Weekly Threat Briefing • May 31, 2019
Weekly Threat Briefing • May 31, 2019
The Good
We’re back with the most interesting threat intel of the week. The past week witnessed several cybersecurity advancements, security incidents, as well as the emergence of new threats. To begin with, let’s first glance through all the positive developments that have emerged over the past week. Google has announced new privacy rules for the Google Drive API to protect users’ data by limiting the number of data accessed by third-parties via Google’s APIs.

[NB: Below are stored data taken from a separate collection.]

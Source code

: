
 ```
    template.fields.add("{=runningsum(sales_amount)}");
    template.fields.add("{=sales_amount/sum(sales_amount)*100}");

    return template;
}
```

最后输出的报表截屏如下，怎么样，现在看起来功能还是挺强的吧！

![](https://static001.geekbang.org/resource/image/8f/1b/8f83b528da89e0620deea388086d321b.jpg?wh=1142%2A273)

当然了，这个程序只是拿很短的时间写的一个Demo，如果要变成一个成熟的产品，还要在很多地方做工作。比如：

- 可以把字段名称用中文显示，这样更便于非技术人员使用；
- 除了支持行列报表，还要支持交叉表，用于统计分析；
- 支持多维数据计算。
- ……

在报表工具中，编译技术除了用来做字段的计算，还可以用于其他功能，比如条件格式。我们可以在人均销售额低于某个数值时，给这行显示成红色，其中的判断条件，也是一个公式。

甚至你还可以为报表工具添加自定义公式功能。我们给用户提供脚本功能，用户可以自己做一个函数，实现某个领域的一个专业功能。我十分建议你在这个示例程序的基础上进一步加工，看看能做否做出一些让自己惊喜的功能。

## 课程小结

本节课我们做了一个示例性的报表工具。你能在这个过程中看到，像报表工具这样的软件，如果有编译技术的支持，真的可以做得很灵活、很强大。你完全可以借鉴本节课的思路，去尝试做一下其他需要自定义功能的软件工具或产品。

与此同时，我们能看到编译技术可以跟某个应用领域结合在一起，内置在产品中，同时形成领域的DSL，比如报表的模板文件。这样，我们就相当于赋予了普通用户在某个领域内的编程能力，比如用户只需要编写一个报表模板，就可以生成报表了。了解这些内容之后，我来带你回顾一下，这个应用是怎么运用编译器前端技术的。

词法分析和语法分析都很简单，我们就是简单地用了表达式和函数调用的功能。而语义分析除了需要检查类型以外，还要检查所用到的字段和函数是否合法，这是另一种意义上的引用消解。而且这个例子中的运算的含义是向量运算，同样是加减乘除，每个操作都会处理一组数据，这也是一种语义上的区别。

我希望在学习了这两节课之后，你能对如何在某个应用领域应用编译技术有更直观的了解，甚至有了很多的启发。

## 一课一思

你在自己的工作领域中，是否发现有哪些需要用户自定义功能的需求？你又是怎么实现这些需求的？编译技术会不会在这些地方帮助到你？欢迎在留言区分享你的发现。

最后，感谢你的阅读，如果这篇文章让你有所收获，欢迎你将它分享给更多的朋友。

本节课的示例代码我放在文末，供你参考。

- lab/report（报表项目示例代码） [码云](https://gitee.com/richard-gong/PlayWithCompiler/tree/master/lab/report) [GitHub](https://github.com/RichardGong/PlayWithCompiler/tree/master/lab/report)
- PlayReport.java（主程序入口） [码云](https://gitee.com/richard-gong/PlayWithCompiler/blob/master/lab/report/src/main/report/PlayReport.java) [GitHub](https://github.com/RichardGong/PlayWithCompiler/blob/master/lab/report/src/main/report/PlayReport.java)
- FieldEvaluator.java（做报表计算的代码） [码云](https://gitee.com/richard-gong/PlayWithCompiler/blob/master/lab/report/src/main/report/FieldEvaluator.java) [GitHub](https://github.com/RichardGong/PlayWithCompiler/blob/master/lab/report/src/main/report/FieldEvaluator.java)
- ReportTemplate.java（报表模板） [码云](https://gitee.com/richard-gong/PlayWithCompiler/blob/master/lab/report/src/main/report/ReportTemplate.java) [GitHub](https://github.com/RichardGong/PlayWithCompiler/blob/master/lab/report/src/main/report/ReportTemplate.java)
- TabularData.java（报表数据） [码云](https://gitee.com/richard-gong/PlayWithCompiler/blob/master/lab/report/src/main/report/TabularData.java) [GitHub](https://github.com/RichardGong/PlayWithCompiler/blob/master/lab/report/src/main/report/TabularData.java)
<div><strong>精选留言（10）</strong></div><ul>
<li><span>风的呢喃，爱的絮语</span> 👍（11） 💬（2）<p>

Singapore is planning to introduce a tool known as ‘SG-Verify’ that helps businesses verify user data via QR codes. Meanwhile, researchers from the University of Illinois have published a research paper that explains the use of commodity storage devices to recover encrypted files.
The Bad
Several data breaches and security incidents were witnessed in the last seven days. The website of First American Financial Corp exposed almost 885 million sensitive documents. Also, attackers implanted malware on point-of-sale systems at almost 102 Checkers and Rally’s locations. Last but not least, an unprotected Elasticsearch database belonging to Pyramid Hotel Group exposed almost 85GB in security logs of major hotels.
New Threats
The past week also saw the occurrence of several new malware strains and vulnerabilities. Researchers have revealed that Emotet was the most prevalent email-based threat in the first three months of 2019. Attackers are scanning the internet for Windows servers that are running MySQL databases to infect systems with GandCrab ransomware. Meanwhile, new research has revealed that nearly 1 million Windows PCs are still vulnerable to the recently patched BlueKeep vulnerability.